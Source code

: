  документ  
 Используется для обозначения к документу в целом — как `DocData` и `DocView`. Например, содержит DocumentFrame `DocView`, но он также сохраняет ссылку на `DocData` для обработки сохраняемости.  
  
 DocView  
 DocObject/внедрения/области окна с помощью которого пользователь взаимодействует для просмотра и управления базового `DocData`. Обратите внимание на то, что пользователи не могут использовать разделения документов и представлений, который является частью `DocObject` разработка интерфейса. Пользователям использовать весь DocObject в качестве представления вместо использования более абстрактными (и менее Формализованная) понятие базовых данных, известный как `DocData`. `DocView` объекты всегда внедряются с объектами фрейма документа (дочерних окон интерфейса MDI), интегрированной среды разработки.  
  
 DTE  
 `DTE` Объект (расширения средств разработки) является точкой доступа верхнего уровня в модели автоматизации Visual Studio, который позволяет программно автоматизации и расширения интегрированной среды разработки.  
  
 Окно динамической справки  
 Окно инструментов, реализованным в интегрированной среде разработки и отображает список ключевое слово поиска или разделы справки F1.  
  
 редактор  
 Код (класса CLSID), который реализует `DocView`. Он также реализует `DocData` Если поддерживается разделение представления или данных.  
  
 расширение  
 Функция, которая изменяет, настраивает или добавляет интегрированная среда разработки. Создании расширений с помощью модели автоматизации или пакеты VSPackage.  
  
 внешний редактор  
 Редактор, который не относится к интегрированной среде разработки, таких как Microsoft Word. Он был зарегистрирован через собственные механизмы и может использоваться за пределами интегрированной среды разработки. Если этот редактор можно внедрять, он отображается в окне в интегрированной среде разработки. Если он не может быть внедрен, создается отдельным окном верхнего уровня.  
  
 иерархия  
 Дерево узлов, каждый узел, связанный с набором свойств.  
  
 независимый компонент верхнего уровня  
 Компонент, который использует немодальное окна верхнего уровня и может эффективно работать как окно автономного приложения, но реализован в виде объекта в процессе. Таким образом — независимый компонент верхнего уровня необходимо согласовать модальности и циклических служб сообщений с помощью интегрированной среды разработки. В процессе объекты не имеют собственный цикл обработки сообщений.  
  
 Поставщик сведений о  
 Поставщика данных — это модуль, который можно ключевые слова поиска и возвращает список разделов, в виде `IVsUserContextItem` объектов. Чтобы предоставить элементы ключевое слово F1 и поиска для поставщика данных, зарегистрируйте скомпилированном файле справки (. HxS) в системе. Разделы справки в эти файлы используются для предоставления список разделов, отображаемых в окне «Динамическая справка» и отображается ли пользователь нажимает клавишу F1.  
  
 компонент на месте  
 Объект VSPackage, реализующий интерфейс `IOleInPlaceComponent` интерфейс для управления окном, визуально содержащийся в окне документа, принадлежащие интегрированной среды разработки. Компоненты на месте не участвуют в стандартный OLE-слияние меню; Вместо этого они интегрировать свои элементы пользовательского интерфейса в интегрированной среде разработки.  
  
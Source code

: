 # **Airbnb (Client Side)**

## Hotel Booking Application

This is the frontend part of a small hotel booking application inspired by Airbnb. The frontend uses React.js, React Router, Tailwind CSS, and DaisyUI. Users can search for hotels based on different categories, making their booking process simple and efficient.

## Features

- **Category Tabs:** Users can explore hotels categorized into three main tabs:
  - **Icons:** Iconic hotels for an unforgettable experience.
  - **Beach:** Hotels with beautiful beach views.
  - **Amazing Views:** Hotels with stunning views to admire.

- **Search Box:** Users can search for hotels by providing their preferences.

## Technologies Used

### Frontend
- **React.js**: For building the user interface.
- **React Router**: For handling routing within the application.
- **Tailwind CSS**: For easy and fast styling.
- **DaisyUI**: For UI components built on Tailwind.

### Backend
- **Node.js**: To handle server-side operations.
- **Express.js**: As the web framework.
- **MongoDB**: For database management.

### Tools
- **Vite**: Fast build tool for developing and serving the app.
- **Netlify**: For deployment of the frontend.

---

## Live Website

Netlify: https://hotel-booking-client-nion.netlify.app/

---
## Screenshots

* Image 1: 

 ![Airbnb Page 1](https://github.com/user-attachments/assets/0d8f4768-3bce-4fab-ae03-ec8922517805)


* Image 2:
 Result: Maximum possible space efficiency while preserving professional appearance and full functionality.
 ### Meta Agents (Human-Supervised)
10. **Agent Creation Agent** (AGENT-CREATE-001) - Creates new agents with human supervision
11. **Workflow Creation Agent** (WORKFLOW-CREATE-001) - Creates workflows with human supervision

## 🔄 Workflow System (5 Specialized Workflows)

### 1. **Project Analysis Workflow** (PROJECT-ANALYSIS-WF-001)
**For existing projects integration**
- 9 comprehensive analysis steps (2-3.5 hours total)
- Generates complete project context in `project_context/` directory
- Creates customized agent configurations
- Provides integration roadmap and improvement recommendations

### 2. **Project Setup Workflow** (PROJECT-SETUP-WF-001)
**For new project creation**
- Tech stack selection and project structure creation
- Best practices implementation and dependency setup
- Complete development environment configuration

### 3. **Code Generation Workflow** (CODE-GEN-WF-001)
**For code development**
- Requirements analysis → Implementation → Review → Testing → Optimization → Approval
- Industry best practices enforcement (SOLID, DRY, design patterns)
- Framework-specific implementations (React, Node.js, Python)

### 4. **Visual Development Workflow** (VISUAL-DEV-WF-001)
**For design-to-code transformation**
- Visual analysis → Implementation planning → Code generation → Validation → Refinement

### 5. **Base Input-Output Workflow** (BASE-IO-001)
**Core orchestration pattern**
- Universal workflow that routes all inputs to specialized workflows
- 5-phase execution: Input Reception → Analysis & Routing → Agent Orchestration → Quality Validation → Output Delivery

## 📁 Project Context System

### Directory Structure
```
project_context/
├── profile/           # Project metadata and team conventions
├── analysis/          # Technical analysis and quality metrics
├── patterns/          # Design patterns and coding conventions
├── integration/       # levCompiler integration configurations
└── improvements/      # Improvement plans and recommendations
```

■ Required work ■
Faithfully transcribe the whole of the data.

■ Task response ■
Source code

:  документ  
 Используется для обозначения к документу в целом — как `DocData` и `DocView`. Например, содержит DocumentFrame `DocView`, но он также сохраняет ссылку на `DocData` для обработки сохраняемости.  
  
 DocView  
 DocObject/внедрения/области окна с помощью которого пользователь взаимодействует для просмотра и управления базового `DocData`. Обратите внимание на то, что пользователи не могут использовать разделения документов и представлений, который является частью `DocObject` разработка интерфейса. Пользователям использовать весь DocObject в качестве представления вместо использования более абстрактными (и менее Формализованная) понятие базовых данных, известный как `DocData`. `DocView` объекты всегда внедряются с объектами фрейма документа (дочерних окон интерфейса MDI), интегрированной среды разработки.  
  
 DTE  
 `DTE` Объект (расширения средств разработки) является точкой доступа верхнего уровня в модели автоматизации Visual Studio, который позволяет программно автоматизации и расширения интегрированной среды разработки.  
  
 Окно динамической справки  
 Окно инструментов, реализованным в интегрированной среде разработки и отображает список ключевое слово поиска или разделы справки F1.  
  
 редактор  
 Код (класса CLSID), который реализует `DocView`. Он также реализует `DocData` Если поддерживается разделение представления или данных.  
  
 расширение  
 Функция, которая изменяет, настраивает или добавляет интегрированная среда разработки. Создании расширений с помощью модели автоматизации или пакеты VSPackage.  
  
 внешний редактор  
 Редактор, который не относится к интегрированной среде разработки, таких как Microsoft Word. Он был зарегистрирован через собственные механизмы и может использоваться за пределами интегрированной среды разработки. Если этот редактор можно внедрять, он отображается в окне в интегрированной среде разработки. Если он не может быть внедрен, создается отдельным окном верхнего уровня.  
  
 иерархия  
 Дерево узлов, каждый узел, связанный с набором свойств.  
  
 независимый компонент верхнего уровня  
 Компонент, который использует немодальное окна верхнего уровня и может эффективно работать как окно автономного приложения, но реализован в виде объекта в процессе. Таким образом — независимый компонент верхнего уровня необходимо согласовать модальности и циклических служб сообщений с помощью интегрированной среды разработки. В процессе объекты не имеют собственный цикл обработки сообщений.  
  
 Поставщик сведений о  
 Поставщика данных — это модуль, который можно ключевые слова поиска и возвращает список разделов, в виде `IVsUserContextItem` объектов. Чтобы предоставить элементы ключевое слово F1 и поиска для поставщика данных, зарегистрируйте скомпилированном файле справки (. HxS) в системе. Разделы справки в эти файлы используются для предоставления список разделов, отображаемых в окне «Динамическая справка» и отображается ли пользователь нажимает клавишу F1.  
  
 компонент на месте  
 Объект VSPackage, реализующий интерфейс `IOleInPlaceComponent` интерфейс для управления окном, визуально содержащийся в окне документа, принадлежащие интегрированной среды разработки. Компоненты на месте не участвуют в стандартный OLE-слияние меню; Вместо этого они интегрировать свои элементы пользовательского интерфейса в интегрированной среде разработки.  
  
Source code

: # **Airbnb (Client Side)**

## Hotel Booking Application

This is the frontend part of a small hotel booking application inspired by Airbnb. The frontend uses React.js, React Router, Tailwind CSS, and DaisyUI. Users can search for hotels based on different categories, making their booking process simple and efficient.

## Features

- **Category Tabs:** Users can explore hotels categorized into three main tabs:
  - **Icons:** Iconic hotels for an unforgettable experience.
  - **Beach:** Hotels with beautiful beach views.
  - **Amazing Views:** Hotels with stunning views to admire.

- **Search Box:** Users can search for hotels by providing their preferences.

## Technologies Used

### Frontend
- **React.js**: For building the user interface.
- **React Router**: For handling routing within the application.
- **Tailwind CSS**: For easy and fast styling.
- **DaisyUI**: For UI components built on Tailwind.

### Backend
- **Node.js**: To handle server-side operations.
- **Express.js**: As the web framework.
- **MongoDB**: For database management.

### Tools
- **Vite**: Fast build tool for developing and serving the app.
- **Netlify**: For deployment of the frontend.

---

## Live Website

Netlify: https://hotel-booking-client-nion.netlify.app/

---
## Screenshots

* Image 1: 

 ![Airbnb Page 1](https://github.com/user-attachments/assets/0d8f4768-3bce-4fab-ae03-ec8922517805)


* Image 2:
 Result: Maximum possible space efficiency while preserving professional appearance and full functionality.
 ### Meta Agents (Human-Supervised)
10. **Agent Creation Agent** (AGENT-CREATE-001) - Creates new agents with human supervision
11. **Workflow Creation Agent** (WORKFLOW-CREATE-001) - Creates workflows with human supervision

## 🔄 Workflow System (5 Specialized Workflows)

### 1. **Project Analysis Workflow** (PROJECT-ANALYSIS-WF-001)
**For existing projects integration**
- 9 comprehensive analysis steps (2-3.5 hours total)
- Generates complete project context in `project_context/` directory
- Creates customized agent configurations
- Provides integration roadmap and improvement recommendations

### 2. **Project Setup Workflow** (PROJECT-SETUP-WF-001)
**For new project creation**
- Tech stack selection and project structure creation
- Best practices implementation and dependency setup
- Complete development environment configuration

### 3. **Code Generation Workflow** (CODE-GEN-WF-001)
**For code development**
- Requirements analysis → Implementation → Review → Testing → Optimization → Approval
- Industry best practices enforcement (SOLID, DRY, design patterns)
- Framework-specific implementations (React, Node.js, Python)

### 4. **Visual Development Workflow** (VISUAL-DEV-WF-001)
**For design-to-code transformation**
- Visual analysis → Implementation planning → Code generation → Validation → Refinement

### 5. **Base Input-Output Workflow** (BASE-IO-001)
**Core orchestration pattern**
- Universal workflow that routes all inputs to specialized workflows
- 5-phase execution: Input Reception → Analysis & Routing → Agent Orchestration → Quality Validation → Output Delivery

## 📁 Project Context System

### Directory Structure
```
project_context/
├── profile/           # Project metadata and team conventions
├── analysis/          # Technical analysis and quality metrics
├── patterns/          # Design patterns and coding conventions
├── integration/       # levCompiler integration configurations
└── improvements/      # Improvement plans and recommendations
```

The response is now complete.